Le guide de haute montagne avait alors emmené une cordée composée des alpinistes Nicolas Jean et Julien Cruvellier de Luze au sommet de la Barre des Écrins, par sa redoutable face sud-est, ouvrant une nouvelle voie entre les stations française et suisse.
"Ouvrir une voie, c'est tracer sa ligne dans une montagne et réussir à faire quelque chose qui n'a jamais été fait. C'est l'apothéose pour nous et c'est plutôt rare en 2023. Mais notre génération fait ça avec passion, c'est un trésor, l'âme de l'alpinisme qui nous fait vibrer", raconte Védrines, ému.
Envol en parapente
Né dans la Drôme, au pied des hauts plateaux du Vercors, il a commencé l'alpinisme à 15 ans. "Le stress de l'école et de la vie d'adolescent m'amenait à grimper le Glandasse, la montagne juste au-dessus de chez moi, comme un exutoire", se rappelle-t-il.
Installé dans les Hautes-Alpes et devenu guide professionnel en 2016, il a rapidement atteint les sommets de sa discipline. En 2021, il a ouvert une nouvelle voie en duo avec le virtuose Charles Dubouloz, sur la face nord du Chamlang (7.319 mètres, Népal). Avant de pulvériser le record de vitesse d'ascension de Broad Peak (8.047 mètres, Pakistan) l'année suivante, avalé en 7 heures et 28 minutes, sans bouteille d'oxygène.
"J'ai gravi la montagne une première fois depuis le camp de base en deux jours pour voir comment mon corps réagissait. Et après avoir pris confiance, j'ai pu remonter tout en haut avant de décoller en parapente depuis le sommet, c'était une expérience magique", dit Védrines, premier homme à s'envoler depuis ce point.
Objectif découverte
"J'aime bien aller vite, mais ce n'est pas tout. C'est une mise en danger consciente que je recherche. Cela m'apporte plus que de vivre dans une bulle où rien ne se passe. Ce sont des moments où l'on ressent la vie de manière plus intense et où l'on se découvre. Pour moi, il vaut mieux vivre dans du relief que dans un calme plat."
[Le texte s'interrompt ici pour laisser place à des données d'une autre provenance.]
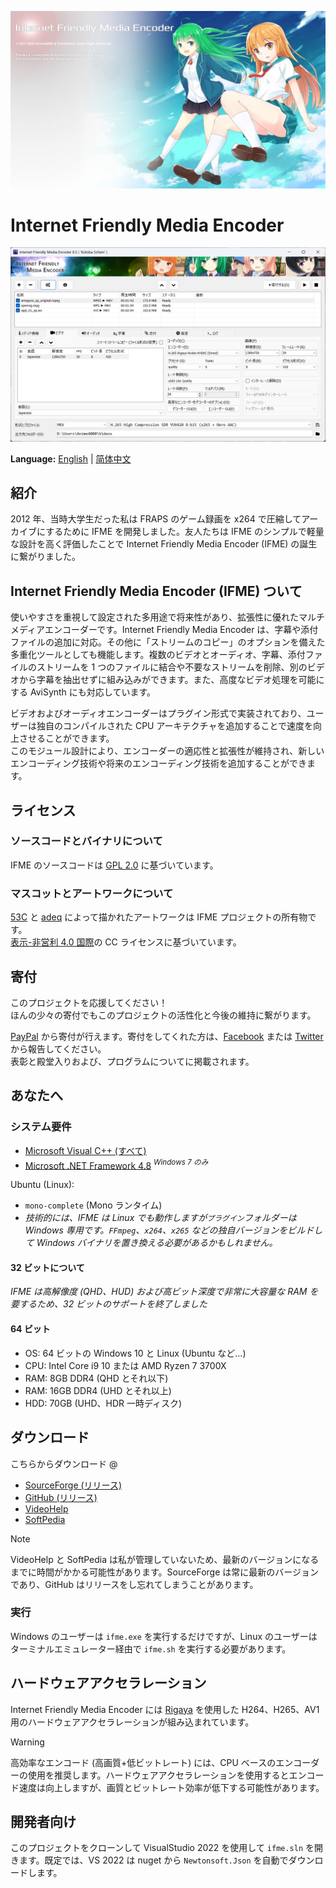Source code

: ![Splash Screen](IFME/Resources/SplashScreen14.png)

# Internet Friendly Media Encoder
![GUI](IFME/Resources/i18n/IFME_ja-JP.png)

**Language:** [English](/README.md) | [简体中文](/README_zh-CN.md)

## 紹介
2012 年、当時大学生だった私は FRAPS のゲーム録画を x264 で圧縮してアーカイブにするために IFME を開発しました。友人たちは IFME のシンプルで軽量な設計を高く評価したことで Internet Friendly Media Encoder (IFME) の誕生に繋がりました。

## Internet Friendly Media Encoder (IFME) ついて
使いやすさを重視して設定された多用途で将来性があり、拡張性に優れたマルチメディアエンコーダーです。Internet Friendly Media Encoder は、字幕や添付ファイルの追加に対応。その他に「ストリームのコピー」のオプションを備えた多重化ツールとしても機能します。複数のビデオとオーディオ、字幕、添付ファイルのストリームを 1 つのファイルに結合や不要なストリームを削除、別のビデオから字幕を抽出せずに組み込みができます。また、高度なビデオ処理を可能にする AviSynth にも対応しています。

ビデオおよびオーディオエンコーダーはプラグイン形式で実装されており、ユーザーは独自のコンパイルされた CPU アーキテクチャを追加することで速度を向上させることができます。<br>
このモジュール設計により、エンコーダーの適応性と拡張性が維持され、新しいエンコーディング技術や将来のエンコーディング技術を追加することができます。

## ライセンス
### ソースコードとバイナリについて
IFME のソースコードは [GPL 2.0](http://choosealicense.com/licenses/gpl-2.0/)
 に基づいています。
### マスコットとアートワークについて
[53C](http://53c.deviantart.com/) と [adeq](https://www.facebook.com/liyana.0426) によって描かれたアートワークは IFME プロジェクトの所有物です。<br>
[表示-非営利 4.0 国際](https://creativecommons.org/licenses/by-nc/4.0/deed.ja)の CC ライセンスに基づいています。

## 寄付
このプロジェクトを応援してください！<br>
ほんの少々の寄付でもこのプロジェクトの活性化と今後の維持に繋がります。

[PayPal](https://www.paypal.com/cgi-bin/webscr?cmd=_s-xclick&hosted_button_id=4CKYN7X3DGA7U) から寄付が行えます。寄付をしてくれた方は、[Facebook](https://www.facebook.com/internetfriendlymediaencoder) または [Twitter](https://twitter.com/Anime4000) から報告してください。<br>
表彰と殿堂入りおよび、プログラムについてに掲載されます。

## あなたへ
### システム要件
* [Microsoft Visual C++ (すべて)](https://www.techpowerup.com/download/visual-c-redistributable-runtime-package-all-in-one/)
* [Microsoft .NET Framework 4.8](https://dotnet.microsoft.com/en-us/download/dotnet-framework/net48) *<sup>Windows 7 のみ</sup>*

Ubuntu (Linux):
* `mono-complete` (Mono ランタイム)
* *技術的には、IFME は Linux でも動作しますが`プラグイン`フォルダーは Windows 専用です。`FFmpeg`、`x264`、`x265` などの独自バージョンをビルドして Windows バイナリを置き換える必要があるかもしれません。*

#### 32 ビットについて
*IFME は高解像度 (QHD、HUD) および高ビット深度で非常に大容量な RAM を要するため、32 ビットのサポートを終了しました*

#### 64 ビット
* OS: 64 ビットの Windows 10 と Linux (Ubuntu など...)
* CPU: Intel Core i9 10 または AMD Ryzen 7 3700X
* RAM:  8GB DDR4 (QHD とそれ以下)
* RAM: 16GB DDR4 (UHD とそれ以上)
* HDD: 70GB (UHD、HDR 一時ディスク)

## ダウンロード
こちらからダウンロード @
* [SourceForge (リリース)](https://sourceforge.net/projects/ifme/files/latest/download)
* [GitHub (リリース)](https://github.com/Anime4000/IFME/releases/latest)
* [VideoHelp](https://www.videohelp.com/software/Internet-Friendly-Media-Encoder)
* [SoftPedia](https://www.softpedia.com/get/Multimedia/Video/Encoders-Converter-DIVX-Related/Internet-Friendly-Media-Encoder.shtml)

> [!NOTE]
> VideoHelp と SoftPedia は私が管理していないため、最新のバージョンになるまでに時間がかかる可能性があります。SourceForge は常に最新のバージョンであり、GitHub はリリースをし忘れてしまうことがあります。

### 実行
Windows のユーザーは `ifme.exe` を実行するだけですが、Linux のユーザーはターミナルエミュレーター経由で `ifme.sh` を実行する必要があります。

## ハードウェアアクセラレーション
Internet Friendly Media Encoder には [Rigaya](https://github.com/rigaya) を使用した H264、H265、AV1 用のハードウェアアクセラレーションが組み込まれています。

> [!WARNING]
> 高効率なエンコード (高画質+低ビットレート) には、CPU ベースのエンコーダーの使用を推奨します。ハードウェアアクセラレーションを使用するとエンコード速度は向上しますが、画質とビットレート効率が低下する可能性があります。

## 開発者向け
このプロジェクトをクローンして VisualStudio 2022 を使用して `ifme.sln` を開きます。既定では、VS 2022 は nuget から `Newtonsoft.Json` を自動でダウンロードします。

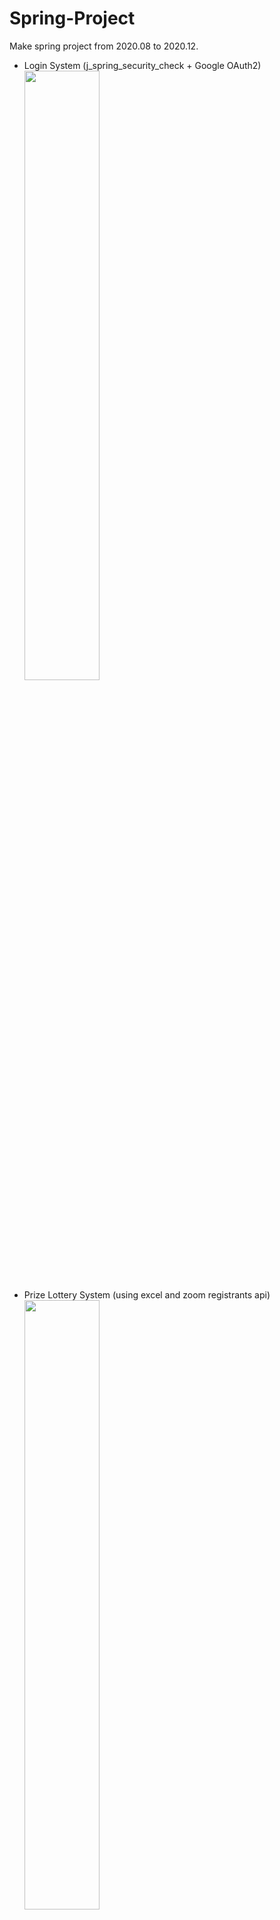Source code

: # Spring-Project
Make spring project from 2020.08 to 2020.12.


- Login System (j_spring_security_check + Google OAuth2)<img src="https://manuscriptlink-society-file.s3-ap-northeast-1.amazonaws.com/kist/Login-System/signin.png" width="50%">
- Prize Lottery System (using excel and zoom registrants api)<img src="https://manuscriptlink-society-file.s3-ap-northeast-1.amazonaws.com/kist/prize_lottery/main2.png" width="50%">
- Zoom Admin Dashboard (using zoom sdk)
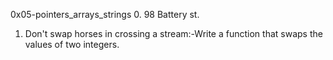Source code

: 0x05-pointers_arrays_strings
0. 98 Battery st.
1. Don't swap horses in crossing a stream:-Write a function that swaps the values of two integers.
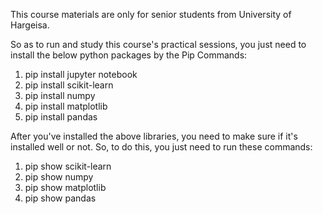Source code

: This course materials are only for senior students from University of Hargeisa.

So as to run and study this course's practical sessions, you just need to install the below python packages by the Pip Commands:

1. pip install jupyter notebook
2. pip install scikit-learn
3. pip install numpy
4. pip install matplotlib
5. pip install pandas

After you've installed the above libraries, you need to make sure if it's installed well or not. So, to do this, you just need to run these commands:
1. pip show scikit-learn
2. pip show numpy
3. pip show matplotlib
4. pip show pandas
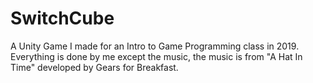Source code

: # SwitchCube
 A Unity Game I made for an Intro to Game Programming class in 2019. Everything is done by me except the music, the music is from "A Hat In Time" developed by Gears for Breakfast. 
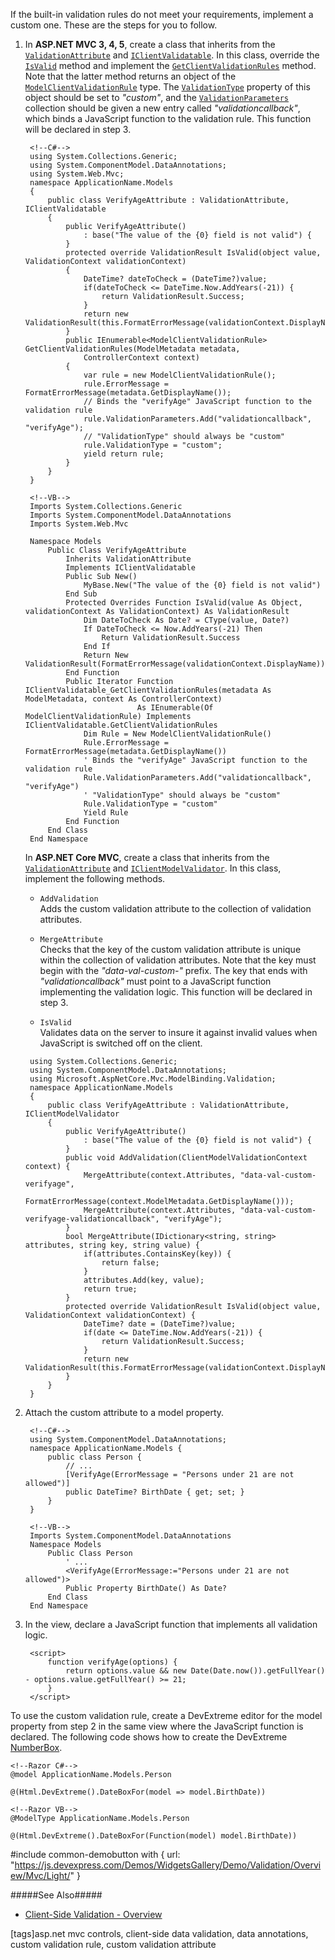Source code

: If the built-in validation rules do not meet your requirements, implement a custom one. These are the steps for you to follow.

1. In **ASP.NET MVC 3, 4, 5**, create a class that inherits from the [`ValidationAttribute`](https://msdn.microsoft.com/en-us/library/system.componentmodel.dataannotations.validationattribute(v=vs.110).aspx) and [`IClientValidatable`](https://msdn.microsoft.com/en-us/library/system.web.mvc.iclientvalidatable(v=vs.118).aspx). In this class, override the [`IsValid`](https://msdn.microsoft.com/en-us/library/dd730022(v=vs.110).aspx) method and implement the [`GetClientValidationRules`](https://msdn.microsoft.com/en-us/library/gg416550(v=vs.118).aspx) method. Note that the latter method returns an object of the [`ModelClientValidationRule`](https://msdn.microsoft.com/en-us/library/system.web.mvc.modelclientvalidationrule(v=vs.118).aspx) type. The [`ValidationType`](https://msdn.microsoft.com/en-us/library/system.web.mvc.modelclientvalidationrule.validationtype(v=vs.100).aspx) property of this object should be set to *"custom"*, and the [`ValidationParameters`](https://msdn.microsoft.com/en-us/library/system.web.mvc.modelclientvalidationrule.validationparameters(v=vs.100).aspx) collection should be given a new entry called *"validationcallback"*, which binds a JavaScript function to the validation rule. This function will be declared in step 3.
        
        <!--C#-->
        using System.Collections.Generic;
        using System.ComponentModel.DataAnnotations;
        using System.Web.Mvc;
        namespace ApplicationName.Models
        {
            public class VerifyAgeAttribute : ValidationAttribute, IClientValidatable
            {
                public VerifyAgeAttribute()
                    : base("The value of the {0} field is not valid") {
                }
                protected override ValidationResult IsValid(object value, ValidationContext validationContext)
                {
                    DateTime? dateToCheck = (DateTime?)value;
                    if(dateToCheck <= DateTime.Now.AddYears(-21)) {
                        return ValidationResult.Success;
                    }
                    return new ValidationResult(this.FormatErrorMessage(validationContext.DisplayName));
                }
                public IEnumerable<ModelClientValidationRule> GetClientValidationRules(ModelMetadata metadata,
                    ControllerContext context)
                {
                    var rule = new ModelClientValidationRule();
                    rule.ErrorMessage = FormatErrorMessage(metadata.GetDisplayName());
                    // Binds the "verifyAge" JavaScript function to the validation rule
                    rule.ValidationParameters.Add("validationcallback", "verifyAge");
                    // "ValidationType" should always be "custom"
                    rule.ValidationType = "custom";
                    yield return rule;
                }
            }
        }

        <!--VB-->
        Imports System.Collections.Generic
        Imports System.ComponentModel.DataAnnotations
        Imports System.Web.Mvc

        Namespace Models
            Public Class VerifyAgeAttribute
                Inherits ValidationAttribute
                Implements IClientValidatable
                Public Sub New()
                    MyBase.New("The value of the {0} field is not valid")
                End Sub
                Protected Overrides Function IsValid(value As Object, validationContext As ValidationContext) As ValidationResult
                    Dim DateToCheck As Date? = CType(value, Date?)
                    If DateToCheck <= Now.AddYears(-21) Then
                        Return ValidationResult.Success
                    End If
                    Return New ValidationResult(FormatErrorMessage(validationContext.DisplayName))
                End Function
                Public Iterator Function IClientValidatable_GetClientValidationRules(metadata As ModelMetadata, context As ControllerContext)
                                As IEnumerable(Of ModelClientValidationRule) Implements IClientValidatable.GetClientValidationRules
                    Dim Rule = New ModelClientValidationRule()
                    Rule.ErrorMessage = FormatErrorMessage(metadata.GetDisplayName())
                    ' Binds the "verifyAge" JavaScript function to the validation rule
                    Rule.ValidationParameters.Add("validationcallback", "verifyAge")
                    ' "ValidationType" should always be "custom"
                    Rule.ValidationType = "custom"
                    Yield Rule
                End Function
            End Class
        End Namespace

    In **ASP.NET Core MVC**, create a class that inherits from the [`ValidationAttribute`](https://docs.microsoft.com/en-us/dotnet/core/api/system.componentmodel.dataannotations.validationattribute) and [`IClientModelValidator`](https://docs.microsoft.com/en-us/aspnet/core/api/microsoft.aspnetcore.mvc.modelbinding.validation.iclientmodelvalidator). In this class, implement the following methods. 

    - `AddValidation`   
    Adds the custom validation attribute to the collection of validation attributes.

    - `MergeAttribute`      
    Checks that the key of the custom validation attribute is unique within the collection of validation attributes. Note that the key must begin with the *"data-val-custom-"* prefix. The key that ends with *"validationcallback"* must point to a JavaScript function implementing the validation logic. This function will be declared in step 3.

    - `IsValid`     
    Validates data on the server to insure it against invalid values when JavaScript is switched off on the client.

    <!--->

        <!--C#-->
        using System.Collections.Generic;
        using System.ComponentModel.DataAnnotations;
        using Microsoft.AspNetCore.Mvc.ModelBinding.Validation;
        namespace ApplicationName.Models
        {
            public class VerifyAgeAttribute : ValidationAttribute, IClientModelValidator
            {
                public VerifyAgeAttribute()
                    : base("The value of the {0} field is not valid") {
                }
                public void AddValidation(ClientModelValidationContext context) {
                    MergeAttribute(context.Attributes, "data-val-custom-verifyage",
                            FormatErrorMessage(context.ModelMetadata.GetDisplayName()));
                    MergeAttribute(context.Attributes, "data-val-custom-verifyage-validationcallback", "verifyAge");
                }
                bool MergeAttribute(IDictionary<string, string> attributes, string key, string value) {
                    if(attributes.ContainsKey(key)) {
                        return false;
                    }
                    attributes.Add(key, value);
                    return true;
                }
                protected override ValidationResult IsValid(object value, ValidationContext validationContext) {
                    DateTime? date = (DateTime?)value;
                    if(date <= DateTime.Now.AddYears(-21)) {
                        return ValidationResult.Success;
                    }
                    return new ValidationResult(this.FormatErrorMessage(validationContext.DisplayName));
                }
            }
        }

2. Attach the custom attribute to a model property.

        <!--C#-->
        using System.ComponentModel.DataAnnotations;
        namespace ApplicationName.Models {
            public class Person {
                // ...
                [VerifyAge(ErrorMessage = "Persons under 21 are not allowed")]
                public DateTime? BirthDate { get; set; }
            }
        }

        <!--VB-->
        Imports System.ComponentModel.DataAnnotations
        Namespace Models
            Public Class Person
                ' ...
                <VerifyAge(ErrorMessage:="Persons under 21 are not allowed")>
                Public Property BirthDate() As Date?
            End Class
        End Namespace

3. In the view, declare a JavaScript function that implements all validation logic.

        <script>
            function verifyAge(options) {
                return options.value && new Date(Date.now()).getFullYear() - options.value.getFullYear() >= 21;
            }
        </script>

To use the custom validation rule, create a DevExtreme editor for the model property from step 2 in the same view where the JavaScript function is declared. The following code shows how to create the DevExtreme [NumberBox](/api-reference/10%20UI%20Widgets/dxNumberBox '/Documentation/ApiReference/UI_Widgets/dxNumberBox/').

    <!--Razor C#-->
    @model ApplicationName.Models.Person

    @(Html.DevExtreme().DateBoxFor(model => model.BirthDate))

    <!--Razor VB-->
    @ModelType ApplicationName.Models.Person

    @(Html.DevExtreme().DateBoxFor(Function(model) model.BirthDate))

#include common-demobutton with {
    url: "https://js.devexpress.com/Demos/WidgetsGallery/Demo/Validation/Overview/Mvc/Light/"
}

#####See Also#####
- [Client-Side Validation - Overview](/concepts/35%20ASP.NET%20MVC%20Controls/35%20Client-Side%20Data%20Validation/01%20Overview.md '/Documentation/Guide/ASP.NET_MVC_Controls/Client-Side_Data_Validation/Overview/')

[tags]asp.net mvc controls, client-side data validation, data annotations, custom validation rule, custom validation attribute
Derrière cet attrait pour les sensations fortes se cache toutefois des "mois de préparation" à chaque expédition d'envergure. "Je compte bien vivre vieux ! Avec l'expérience et la maturité, j'ai appris à équilibrer mes jugements et à éviter de confondre vitesse et précipitation", estime-t-il, "même si en haute montagne, par essence, cela peut toujours mal se passer".
En tentant en 2022 l'ascension de l'un des sommets les plus redoutés du monde, le K2 (8.611 mètres, Pakistan), il souffre d'une "hypoxie sévère" et doit abandonner. "Je suis monté trop vite et la fatigue s'est accumulée. Je ne me souviens pas forcément de tout ce passage entre 8 000 et 8 400 mètres car j'étais dans un état de faiblesse intense. Cela a été une mauvaise expérience pour moi et j'ai mis entre parenthèses les expéditions un bon moment", relate-t-il.
Pour autant, il aimerait désormais "retourner un peu dans ses traces" au Pakistan et, surtout, rêve d'y ouvrir de nouvelles voies. "C'est le Graal. Se retrouver face à une face raide, sans avoir la moindre idée d'où passer. Un itinéraire jamais pris, ni par un humain, ni par un animal car ce n'est même pas vraiment pratique", note Védrines amusé. "Souffrir un peu, dormir dans des endroits gelés et poser sa tente comme on peut à l'abri. C'est particulier, mais c'est ce qu'on aime dans l'alpinisme."